An accused hedge fund fraudster wants the Securities and Exchange Commission off of his case.
George Jarkesy, a conservative talk-radio host accused of defrauding investors in his hedge fund with the help of famed boiler-room operator Anastasios Belesis, has asked a federal judge to put a stop to the agency's proceedings against him. According to Jarkesy, the SEC has already made up its mind and allowing it to hold the administrative hearing, scheduled for Monday, would violate his constitutional rights.
In his court filing, Jarkesy took issue with the SEC's statement following its decision to sue in March.
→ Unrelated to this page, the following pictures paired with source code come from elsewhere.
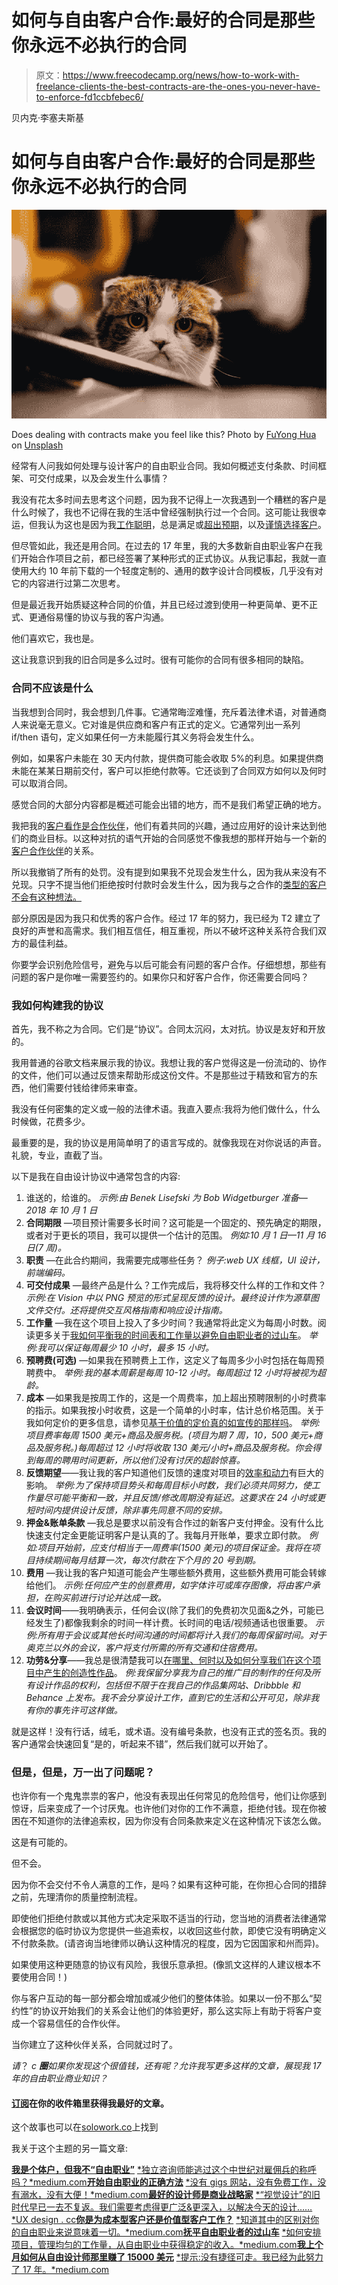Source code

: # 如何与自由客户合作:最好的合同是那些你永远不必执行的合同

> 原文：<https://www.freecodecamp.org/news/how-to-work-with-freelance-clients-the-best-contracts-are-the-ones-you-never-have-to-enforce-fd1ccbfebec6/>

贝内克·李塞夫斯基

# 如何与自由客户合作:最好的合同是那些你永远不必执行的合同

![PqvAbymxtR0CyYLLcZ6Ws0aqgbkEsGdCV2Cu](img/87252370f52928293143e136bc658d4d.png)

Does dealing with contracts make you feel like this? Photo by [FuYong Hua](https://unsplash.com/photos/tEMU4lzAL0w?utm_source=unsplash&utm_medium=referral&utm_content=creditCopyText) on [Unsplash](https://unsplash.com/search/photos/frustrated?utm_source=unsplash&utm_medium=referral&utm_content=creditCopyText)

经常有人问我如何处理与设计客户的自由职业合同。我如何概述支付条款、时间框架、可交付成果，以及会发生什么事情？

我没有花太多时间去思考这个问题，因为我不记得上一次我遇到一个糟糕的客户是什么时候了，我也不记得在我的生活中曾经强制执行过一个合同。这可能让我很幸运，但我认为这也是因为我[工作聪明](https://medium.com/swlh/smoothing-out-the-freelance-rollercoaster-4600a5b3a77c)，总是满足或[超出预期](https://uxdesign.cc/the-best-designers-are-business-strategists-a02ee6ec5db9)，以及[谨慎选择客户](https://medium.com/swlh/are-you-working-for-cost-clients-or-value-clients-bc5a4f517ef2)。

但尽管如此，我还是用合同。在过去的 17 年里，我的大多数新自由职业客户在我们开始合作项目之前，都已经签署了某种形式的正式协议。从我记事起，我就一直使用大约 10 年前下载的一个轻度定制的、通用的数字设计合同模板，几乎没有对它的内容进行过第二次思考。

但是最近我开始质疑这种合同的价值，并且已经过渡到使用一种更简单、更不正式、更通俗易懂的协议与我的客户沟通。

他们喜欢它，我也是。

这让我意识到我的旧合同是多么过时。很有可能你的合同有很多相同的缺陷。

### 合同不应该是什么

当我想到合同时，我会想到几件事。它通常晦涩难懂，充斥着法律术语，对普通商人来说毫无意义。它对谁是供应商和客户有正式的定义。它通常列出一系列 if/then 语句，定义如果任何一方未能履行其义务将会发生什么。

例如，如果客户未能在 30 天内付款，提供商可能会收取 5%的利息。如果提供商未能在某某日期前交付，客户可以拒绝付款等。它还谈到了合同双方如何以及何时可以取消合同。

感觉合同的大部分内容都是概述可能会出错的地方，而不是我们希望正确的地方。

我把我的[客户看作是合作伙伴](https://medium.com/swlh/professional-freelancers-dont-do-gigs-1312d4fee496)，他们有着共同的兴趣，通过应用好的设计来达到他们的商业目标。以这种对抗的语气开始的合同感觉不像我想的那样开始与一个新的[客户合作伙伴](https://uxplanet.org/the-perfect-marriage-of-designer-client-d91b6e34354a)的关系。

所以我撤销了所有的处罚。没有提到如果我不兑现会发生什么，因为我从来没有不兑现。只字不提当他们拒绝按时付款时会发生什么，因为我与之合作的[类型的客户不会有这种想法。](https://medium.com/swlh/are-you-working-for-cost-clients-or-value-clients-bc5a4f517ef2)

部分原因是因为我只和优秀的客户合作。经过 17 年的努力，我已经为 T2 建立了良好的声誉和高需求。我们相互信任，相互重视，所以不破坏这种关系符合我们双方的最佳利益。

你要学会识别危险信号，避免与以后可能会有问题的客户合作。仔细想想，那些有问题的客户是你唯一需要签约的。如果你只和好客户合作，你还需要合同吗？

### 我如何构建我的协议

首先，我不称之为合同。它们是“协议”。合同太沉闷，太对抗。协议是友好和开放的。

我用普通的谷歌文档来展示我的协议。我想让我的客户觉得这是一份流动的、协作的文件，他们可以通过反馈来帮助形成这份文件。不是那些过于精致和官方的东西，他们需要付钱给律师来审查。

我没有任何密集的定义或一般的法律术语。我直入要点:我将为他们做什么，什么时候做，花费多少。

最重要的是，我的协议是用简单明了的语言写成的。就像我现在对你说话的声音。礼貌，专业，直截了当。

以下是我在自由设计协议中通常包含的内容:

1.  谁送的，给谁的。
    *示例:由 Benek Lisefski 为 Bob Widgetburger 准备—2018 年 10 月 1 日*
2.  **合同期限** —项目预计需要多长时间？这可能是一个固定的、预先确定的期限，或者对于更长的项目，我可以提供一个估计的范围。
    *例如:10 月 1 日—11 月 16 日(7 周)。*
3.  **职责** —在此合约期间，我需要完成哪些任务？
    *例子:web UX 线框，UI 设计，前端编码。*
4.  **可交付成果** —最终产品是什么？工作完成后，我将移交什么样的工作和文件？
    *示例:在 Vision 中以 PNG 预览的形式呈现反馈的设计。最终设计作为源草图文件交付。还将提供交互风格指南和响应设计指南。*
5.  **工作量** —我在这个项目上投入了多少时间？我通常将此定义为每周小时数。阅读更多关于[我如何平衡我的时间表和工作量以避免自由职业者的过山车](https://medium.com/swlh/smoothing-out-the-freelance-rollercoaster-4600a5b3a77c)。
    *举例:我可以保证每周最少 10 小时，最多 15 小时。*
6.  **预聘费(可选)** —如果我在预聘费上工作，这定义了每周多少小时包括在每周预聘费中。
    *举例:我的基本周薪是每周 10-12 小时。每周超过 12 小时将被视为超龄。*
7.  **成本** —如果我是按周工作的，这是一个周费率，加上超出预聘限制的小时费率的指示。如果我按小时收费，这是一个简单的小时率，估计总价格范围。关于我如何定价的更多信息，请参见[基于价值的定价真的如宣传的那样吗](https://medium.freecodecamp.org/what-to-charge-as-a-freelancer-does-value-based-pricing-live-up-to-the-hype-1af1d4d88ef7)。
    *举例:项目费率每周 1500 美元+商品及服务税。(项目为期 7 周，10，500 美元+商品及服务税。)每周超过 12 小时将收取 130 美元/小时+商品及服务税。你会得到每周的聘用时间更新，所以他们没有讨厌的超龄惊喜。*
8.  **反馈期望**——我让我的客户知道他们反馈的速度对项目的[效率和动力](https://medium.com/swlh/smoothing-out-the-freelance-rollercoaster-4600a5b3a77c)有巨大的影响。
    *举例:为了保持项目势头和每周目标小时数，我们必须共同努力，使工作量尽可能平衡和一致，并且反馈/修改周期没有延迟。这要求在 24 小时或更短时间内提供设计反馈，除非事先同意不同的安排。*
9.  **押金&账单条款** —我总是要求以前没有合作过的新客户支付押金。没有什么比快速支付定金更能证明客户是认真的了。我每月开账单，要求立即付款。
    *例如:项目开始前，应支付相当于一周费率(1500 美元)的项目保证金。我将在项目持续期间每月结算一次，每次付款在下个月的 20 号到期。*
10.  **费用** —我让我的客户知道可能会产生哪些额外费用，这些额外费用可能会转嫁给他们。
    *示例:任何应产生的创意费用，如字体许可或库存图像，将由客户承担，在购买前进行讨论并达成一致。*
11.  **会议时间**——我明确表示，任何会议(除了我们的免费初次见面&之外，可能已经发生了)都像我剩余的时间一样计费。长时间的电话/视频通话也很重要。
    *示例:所有用于会议或其他长时间沟通的时间都将计入我们的每周保留时间。对于奥克兰以外的会议，客户将支付所需的所有交通和住宿费用。*
12.  **功劳&分享**——我总是很清楚我可以[在哪里、何时以及如何分享我们在这个项目中产生的创造性作品](https://uxdesign.cc/designing-for-your-clients-or-for-likes-from-your-peers-6ffe335e700c)。
    *例:我保留分享我为自己的推广目的制作的任何及所有设计作品的权利，包括但不限于在我自己的作品集网站、Dribbble 和 Behance 上发布。我不会分享设计工作，直到它的生活和公开可见，除非我有你的事先许可这样做。*

就是这样！没有行话，绒毛，或术语。没有编号条款，也没有正式的签名页。我的客户通常会快速回复“是的，听起来不错”，然后我们就可以开始了。

### 但是，但是，万一出了问题呢？

也许你有一个鬼鬼祟祟的客户，他没有表现出任何常见的危险信号，他们让你感到惊讶，后来变成了一个讨厌鬼。也许他们对你的工作不满意，拒绝付钱。现在你被困在不知道你的法律追索权，因为你没有合同条款来定义在这种情况下该怎么做。

这是有可能的。

但不会。

因为你不会交付不令人满意的工作，是吗？如果有这种可能，在你担心合同的措辞之前，先理清你的质量控制流程。

即使他们拒绝付款或以其他方式决定采取不适当的行动，您当地的消费者法律通常会根据您的临时协议为您提供一些追索权，以收回这些付款，即使它没有明确定义不付款条款。(请咨询当地律师以确认这种情况的程度，因为它因国家和州而异)。

如果使用这种更随意的协议有风险，我很乐意承担。(像凯文这样的人建议根本不要使用合同！)

你与客户互动的每一部分都会增加或减少他们的整体体验。如果以一份不那么“契约性”的协议开始我们的关系会让他们的体验更好，那么这实际上有助于将客户变成一个容易信任的合作伙伴。

当你建立了这种伙伴关系，合同就过时了。

*请*？ *c **圈**如果你发现这个很值钱，还有呢？允许我写更多这样的文章，展现我 17 年的自由职业商业知识？*

#### [订阅](https://solowork.co/subscribe)在你的收件箱里获得我最好的文章。

这个故事也可以在[solowork.co](https://solowork.co/story/are-we-doing-freelance-contracts-all-wrong)上找到

我关于这个主题的另一篇文章:

[**我是个体户，但我不“自由职业”**](https://medium.com/swlh/im-self-employed-but-i-don-t-freelance-62bfb640da48)
[*独立咨询师能逃过这个中世纪对雇佣兵的称呼吗？*medium.com](https://medium.com/swlh/im-self-employed-but-i-don-t-freelance-62bfb640da48)[**开始自由职业的正确方法**](https://medium.com/swlh/the-right-way-to-start-freelancing-5f95861dec0)
[*没有 gigs 网站，没有免费工作，没有溺水，没有大便！*medium.com](https://medium.com/swlh/the-right-way-to-start-freelancing-5f95861dec0)[**最好的设计师是商业战略家**](https://uxdesign.cc/the-best-designers-are-business-strategists-a02ee6ec5db9)
[*“视觉设计”的旧时代早已一去不复返。我们需要考虑得更广泛&更深入，以解决今天的设计……*UX design . cc](https://uxdesign.cc/the-best-designers-are-business-strategists-a02ee6ec5db9)[**你是为成本型客户还是价值型客户工作？**](https://medium.com/swlh/are-you-working-for-cost-clients-or-value-clients-bc5a4f517ef2)
[*知道其中的区别对你的自由职业来说意味着一切。*medium.com](https://medium.com/swlh/are-you-working-for-cost-clients-or-value-clients-bc5a4f517ef2)[**抚平自由职业者的过山车**](https://medium.com/swlh/smoothing-out-the-freelance-rollercoaster-4600a5b3a77c)
[*如何安排项目，管理均匀的工作量，从自由职业中获得稳定的收入。*medium.com](https://medium.com/swlh/smoothing-out-the-freelance-rollercoaster-4600a5b3a77c)[**我上个月如何从自由设计师那里赚了 15000 美元**](https://medium.com/swlh/how-i-earned-15-000-last-month-from-freelance-design-7f359d6776b)
[*提示:没有捷径可走。我已经为此努力了 17 年。*medium.com](https://medium.com/swlh/how-i-earned-15-000-last-month-from-freelance-design-7f359d6776b)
As is the regulators standard practice, it laid out its case against Jarkesy, alleging that he lied to investors about his independence from Belesis and inflated the funds' value.
In doing so "in advance of the adjudication and without permitting plaintiffs to present any evidence or defenses, the SEC has removed all doubt about its ability to serve as a fair tribunal," Jarkesy said in a complaint filed yesterday in Washington federal court.
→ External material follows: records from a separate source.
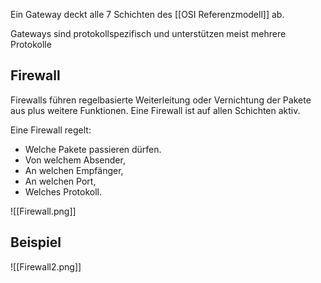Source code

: Ein Gateway deckt alle 7 Schichten des [[OSI Referenzmodell]] ab.

Gateways sind protokollspezifisch und unterstützen meist mehrere Protokolle

## Firewall
Firewalls führen regelbasierte Weiterleitung oder Vernichtung der Pakete aus plus weitere Funktionen.
Eine Firewall ist auf allen Schichten aktiv.

Eine Firewall regelt:
- Welche Pakete passieren dürfen.
- Von welchem Absender,
- An welchen Empfänger,
- An welchen Port,
- Welches Protokoll.

![[Firewall.png]]

## Beispiel
![[Firewall2.png]]
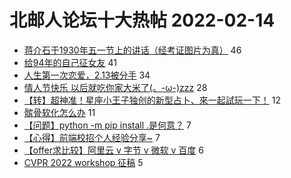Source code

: # 北邮人论坛十大热帖 2022-02-14

- [蒋介石于1930年五一节上的讲话（经考证图片为真）](https://bbs.byr.cn/article/Picture/3312235) 46
- [给94年的自己征女友](https://bbs.byr.cn/article/Friends/2016861) 41
- [人生第一次恋爱，2.13被分手](https://bbs.byr.cn/article/Talking/6328839) 34
- [情人节快乐 以后就吃你家大米了(。-ω-)zzz](https://bbs.byr.cn/article/Feeling/3184455) 28
- [【转】超神准！星座小王子独创的新型占卜、來一起試玩一下！](https://bbs.byr.cn/article/Constellations/326533) 12
- [髌骨软化怎么办](https://bbs.byr.cn/article/Health/227952) 11
- [【问题】python -m pip install .是何意？](https://bbs.byr.cn/article/Python/26002) 7
- [【心得】前端校招个人经验分享~](https://bbs.byr.cn/article/StudyShare/203164) 7
- [【offer求比较】阿里云 v 字节 v 微软 v 百度](https://bbs.byr.cn/article/Job/2144916) 6
- [CVPR 2022 workshop 征稿](https://bbs.byr.cn/article/ML_DM/38190) 5


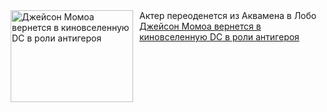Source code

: <!--2025-01-02 14:49:02-->
<div class="yb">
  <div class="rss smaller1"><a href="https://www.kino-teatr.ru/kino/news/y2025/1-2/36441/" title="Джейсон Момоа вернется в киновселенную DC в роли антигероя"><img src="https://www.kino-teatr.ru/news/1/4/36441/poster.jpg" width="196" height="147" align="left" hspace="5" style="margin: 0px 10px 0px 5px" alt="Джейсон Момоа вернется в киновселенную DC в роли антигероя"/></a>Актер переоденется из Аквамена в Лобо <br><a class="light" href="https://www.kino-teatr.ru/kino/news/y2025/1-2/36441/">Джейсон Момоа вернется в киновселенную DC в роли антигероя</a></div>
</div>
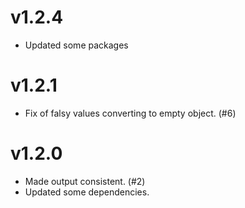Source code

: # v1.2.4
- Updated some packages

# v1.2.1
- Fix of falsy values converting to empty object. (#6)

# v1.2.0
- Made output consistent. (#2)
- Updated some dependencies.
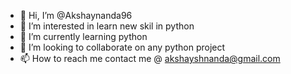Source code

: - 👋 Hi, I’m @Akshaynanda96
- 👀 I’m interested in learn new skil in python 
- 🌱 I’m currently learning python 
- 💞️ I’m looking to collaborate on any python project 
- 📫 How to reach me contact me @ akshayshnanda@gmail.com

<!---
Akshaynanda96/Akshaynanda96 is a ✨ special ✨ repository because its `README.md` (this file) appears on your GitHub profile.
You can click the Preview link to take a look at your changes.
--->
In addition, the SEC's allegations have irreparably harmed both Jarkesy and his investment firm, Patriot28, which was known as John Thomas Capital Management prior to the charges. Belesis' firm is called John Thomas Financial.
Belesis in December agreed to settle the allegations, accepting a one-year ban from the securities industry and a $1 million fine. The SEC could seek up to $100 million in fines against Jarkesy, as well as a lifetime ban.
According to the SEC, Belesis bullied Jarkesy into paying more in fees and pushed him to invest in companies that JTF has interests in. All told, Belesis' firm received nearly $5 million from Jarkesy's funds, much of it for "nearly inconsequential work."